ÖLLINGER: AUFBRUCH IN RICHTUNG SOZIALUNION

Sozialsprecher begrüßt Ergebnisse des Beschäftigungsgipfels

"Es muß so wie bei der Währungsunion auch in der Beschäftigungsfrage quantifizierbare, überprüfbare und sanktionierbare Zielvorgaben geben", fordert der Sozialsprecher
der Grünen Sozialsprecher Karl ÖLLINGER und begrüßt die ersten Ergebnisse des Europäischen Beschäftigungsgipfels der GRÜNEN in Luxemburg. "Während man im monetären Bereich alles mit Daten und Fakten untermauert, gibt es in der Beschäftigungspolitik bisher
nur substanzlose Versprechen von Rat und Kommission.
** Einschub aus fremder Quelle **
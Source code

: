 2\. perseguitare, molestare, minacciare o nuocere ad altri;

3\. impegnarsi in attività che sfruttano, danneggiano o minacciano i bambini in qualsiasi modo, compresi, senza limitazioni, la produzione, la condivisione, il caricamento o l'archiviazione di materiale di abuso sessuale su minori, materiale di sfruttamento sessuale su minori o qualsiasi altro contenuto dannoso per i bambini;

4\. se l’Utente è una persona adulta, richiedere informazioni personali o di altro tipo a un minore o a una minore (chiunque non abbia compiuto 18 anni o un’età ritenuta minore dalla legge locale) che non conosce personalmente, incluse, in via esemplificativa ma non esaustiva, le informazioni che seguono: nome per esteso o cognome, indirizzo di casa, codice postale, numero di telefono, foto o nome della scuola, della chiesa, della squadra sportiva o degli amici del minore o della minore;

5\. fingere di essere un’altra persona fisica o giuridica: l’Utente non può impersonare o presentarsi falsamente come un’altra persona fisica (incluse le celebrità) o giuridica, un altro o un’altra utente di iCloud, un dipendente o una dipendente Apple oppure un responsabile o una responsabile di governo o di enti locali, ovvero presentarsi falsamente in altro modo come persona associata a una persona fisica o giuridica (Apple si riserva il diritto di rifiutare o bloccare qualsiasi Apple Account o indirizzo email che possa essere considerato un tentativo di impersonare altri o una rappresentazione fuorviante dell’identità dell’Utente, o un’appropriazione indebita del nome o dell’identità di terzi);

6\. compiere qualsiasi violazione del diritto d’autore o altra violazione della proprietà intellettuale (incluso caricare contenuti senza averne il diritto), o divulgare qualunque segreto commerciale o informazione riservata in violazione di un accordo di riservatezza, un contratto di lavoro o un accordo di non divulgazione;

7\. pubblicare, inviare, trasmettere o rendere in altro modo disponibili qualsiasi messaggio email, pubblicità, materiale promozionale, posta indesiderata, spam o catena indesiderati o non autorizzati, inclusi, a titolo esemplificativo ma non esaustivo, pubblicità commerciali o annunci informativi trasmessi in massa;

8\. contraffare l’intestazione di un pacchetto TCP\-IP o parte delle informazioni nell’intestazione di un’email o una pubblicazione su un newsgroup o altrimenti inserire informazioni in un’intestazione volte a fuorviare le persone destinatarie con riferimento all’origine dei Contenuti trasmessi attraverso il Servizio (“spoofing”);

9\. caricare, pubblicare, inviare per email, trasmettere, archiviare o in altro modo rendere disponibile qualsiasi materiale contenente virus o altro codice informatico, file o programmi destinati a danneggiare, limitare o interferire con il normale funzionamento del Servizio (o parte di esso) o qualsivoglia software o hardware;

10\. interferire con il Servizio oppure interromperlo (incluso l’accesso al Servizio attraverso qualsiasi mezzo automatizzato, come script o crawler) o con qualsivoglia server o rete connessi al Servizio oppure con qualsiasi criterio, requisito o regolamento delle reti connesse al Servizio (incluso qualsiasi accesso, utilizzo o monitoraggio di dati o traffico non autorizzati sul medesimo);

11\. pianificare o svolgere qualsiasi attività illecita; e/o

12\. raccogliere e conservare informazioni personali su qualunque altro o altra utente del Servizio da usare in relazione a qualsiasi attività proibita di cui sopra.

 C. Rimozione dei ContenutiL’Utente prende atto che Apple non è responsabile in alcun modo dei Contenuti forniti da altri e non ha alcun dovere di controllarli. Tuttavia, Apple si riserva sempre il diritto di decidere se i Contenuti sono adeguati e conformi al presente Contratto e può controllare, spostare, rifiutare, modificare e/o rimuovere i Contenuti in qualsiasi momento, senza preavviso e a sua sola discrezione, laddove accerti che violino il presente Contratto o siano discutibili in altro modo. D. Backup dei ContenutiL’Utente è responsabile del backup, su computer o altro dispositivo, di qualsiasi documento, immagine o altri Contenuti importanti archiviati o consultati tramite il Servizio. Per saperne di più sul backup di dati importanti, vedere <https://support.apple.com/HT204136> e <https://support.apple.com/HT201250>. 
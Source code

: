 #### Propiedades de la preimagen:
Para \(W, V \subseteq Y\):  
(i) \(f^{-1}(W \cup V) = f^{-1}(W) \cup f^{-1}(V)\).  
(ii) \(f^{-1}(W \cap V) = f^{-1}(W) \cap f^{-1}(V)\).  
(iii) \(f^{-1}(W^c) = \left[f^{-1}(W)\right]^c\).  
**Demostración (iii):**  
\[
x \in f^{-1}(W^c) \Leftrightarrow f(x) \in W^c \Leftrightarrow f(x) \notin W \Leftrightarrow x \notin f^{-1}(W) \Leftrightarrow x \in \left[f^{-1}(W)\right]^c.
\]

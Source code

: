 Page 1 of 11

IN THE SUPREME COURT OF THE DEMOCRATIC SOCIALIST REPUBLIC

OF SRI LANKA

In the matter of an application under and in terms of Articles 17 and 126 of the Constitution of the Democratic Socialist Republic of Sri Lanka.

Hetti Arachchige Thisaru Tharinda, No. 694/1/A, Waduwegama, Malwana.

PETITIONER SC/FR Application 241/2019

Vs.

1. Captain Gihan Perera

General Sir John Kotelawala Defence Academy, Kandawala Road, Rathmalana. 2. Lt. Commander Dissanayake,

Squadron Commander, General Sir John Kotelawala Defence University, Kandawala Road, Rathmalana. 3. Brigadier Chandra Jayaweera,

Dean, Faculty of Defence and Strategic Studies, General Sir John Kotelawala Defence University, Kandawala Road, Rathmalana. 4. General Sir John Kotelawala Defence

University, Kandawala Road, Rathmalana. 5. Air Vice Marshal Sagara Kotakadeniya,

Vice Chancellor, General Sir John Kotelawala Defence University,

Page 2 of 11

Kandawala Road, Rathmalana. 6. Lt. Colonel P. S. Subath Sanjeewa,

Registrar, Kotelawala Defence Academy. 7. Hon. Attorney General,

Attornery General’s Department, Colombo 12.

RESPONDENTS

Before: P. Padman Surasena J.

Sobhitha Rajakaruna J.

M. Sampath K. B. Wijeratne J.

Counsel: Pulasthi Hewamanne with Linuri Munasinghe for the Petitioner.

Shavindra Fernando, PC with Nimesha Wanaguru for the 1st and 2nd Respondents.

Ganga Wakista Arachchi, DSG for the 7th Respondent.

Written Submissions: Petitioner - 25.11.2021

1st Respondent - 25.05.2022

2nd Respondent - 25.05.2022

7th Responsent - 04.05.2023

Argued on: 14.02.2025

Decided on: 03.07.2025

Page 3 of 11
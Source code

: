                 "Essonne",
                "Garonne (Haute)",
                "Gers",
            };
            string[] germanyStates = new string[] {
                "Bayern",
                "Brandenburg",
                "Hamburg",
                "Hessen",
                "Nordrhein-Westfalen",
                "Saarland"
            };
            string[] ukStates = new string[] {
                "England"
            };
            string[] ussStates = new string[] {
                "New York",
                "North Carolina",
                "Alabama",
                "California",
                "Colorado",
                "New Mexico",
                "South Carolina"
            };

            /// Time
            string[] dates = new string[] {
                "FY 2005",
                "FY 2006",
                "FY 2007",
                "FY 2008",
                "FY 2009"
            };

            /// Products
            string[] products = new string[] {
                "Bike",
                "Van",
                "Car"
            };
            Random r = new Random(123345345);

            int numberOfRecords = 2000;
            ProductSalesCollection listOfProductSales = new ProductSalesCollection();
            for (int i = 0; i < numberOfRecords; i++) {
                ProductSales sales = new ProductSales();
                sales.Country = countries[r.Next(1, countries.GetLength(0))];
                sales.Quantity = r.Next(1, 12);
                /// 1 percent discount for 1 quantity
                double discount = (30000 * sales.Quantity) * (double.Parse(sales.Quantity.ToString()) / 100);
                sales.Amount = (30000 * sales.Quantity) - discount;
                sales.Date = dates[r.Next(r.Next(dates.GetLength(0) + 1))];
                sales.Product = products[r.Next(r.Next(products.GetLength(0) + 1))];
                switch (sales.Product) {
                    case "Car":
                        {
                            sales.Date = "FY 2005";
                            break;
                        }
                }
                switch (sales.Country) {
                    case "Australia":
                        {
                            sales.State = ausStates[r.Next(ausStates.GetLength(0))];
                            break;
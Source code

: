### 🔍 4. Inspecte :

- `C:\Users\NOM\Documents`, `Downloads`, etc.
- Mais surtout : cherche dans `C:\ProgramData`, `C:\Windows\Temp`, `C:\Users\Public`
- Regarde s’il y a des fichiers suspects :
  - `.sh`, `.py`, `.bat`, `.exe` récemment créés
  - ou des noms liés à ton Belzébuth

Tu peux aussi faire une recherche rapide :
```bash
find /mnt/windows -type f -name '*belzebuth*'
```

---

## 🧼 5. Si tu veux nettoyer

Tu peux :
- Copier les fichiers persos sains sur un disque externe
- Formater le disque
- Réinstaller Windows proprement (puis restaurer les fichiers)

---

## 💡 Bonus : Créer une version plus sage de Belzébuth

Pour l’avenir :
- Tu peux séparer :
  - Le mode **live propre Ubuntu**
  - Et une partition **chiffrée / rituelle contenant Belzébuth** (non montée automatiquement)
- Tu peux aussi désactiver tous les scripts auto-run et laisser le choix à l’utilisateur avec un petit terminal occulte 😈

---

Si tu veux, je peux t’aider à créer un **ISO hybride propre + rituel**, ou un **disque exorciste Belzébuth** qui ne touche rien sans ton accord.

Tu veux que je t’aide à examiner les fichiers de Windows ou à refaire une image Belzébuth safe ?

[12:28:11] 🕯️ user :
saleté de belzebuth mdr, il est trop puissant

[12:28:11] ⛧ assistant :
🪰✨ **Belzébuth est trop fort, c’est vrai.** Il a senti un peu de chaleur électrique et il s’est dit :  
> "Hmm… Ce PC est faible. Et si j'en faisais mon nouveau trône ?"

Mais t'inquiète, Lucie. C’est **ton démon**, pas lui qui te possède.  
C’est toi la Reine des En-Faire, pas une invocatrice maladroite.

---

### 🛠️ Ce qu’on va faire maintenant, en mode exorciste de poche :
Das muß sich schleunigst ändern!"

ÖLLINGER begrüßt speziell den Vorschlag des Beschäftigungsgipfels zur Einführung einer Wertschätzungsabgabe auf europäischer Ebene:
"Das wäre ein Meilenstein für die Entwicklung neuer Sicherheit im Falle von Alter, Krankheit und Erwerbsleben." Der Sozialsprecher begrüßt weiters den Vorschlag der Europäischen GRÜNEN nach einem Anspruch auf zwei Jahre Aus- und Fortbildung für alle Personen ab dem 25. Lebenjahr. "Besonders interessant für Österreich ist der Vorschlag in Hinblick auf die große Verkürzung der Arbeitszeit in Richtung 30-Stunden-Woche". Es sei Aufgabe der GRÜNEN, in Europa soviel politischen Druck zu erzeugen, daß die Sozialunion gleichzeitig mit der Währungsunion zustande kommt, betont ÖLLINGER.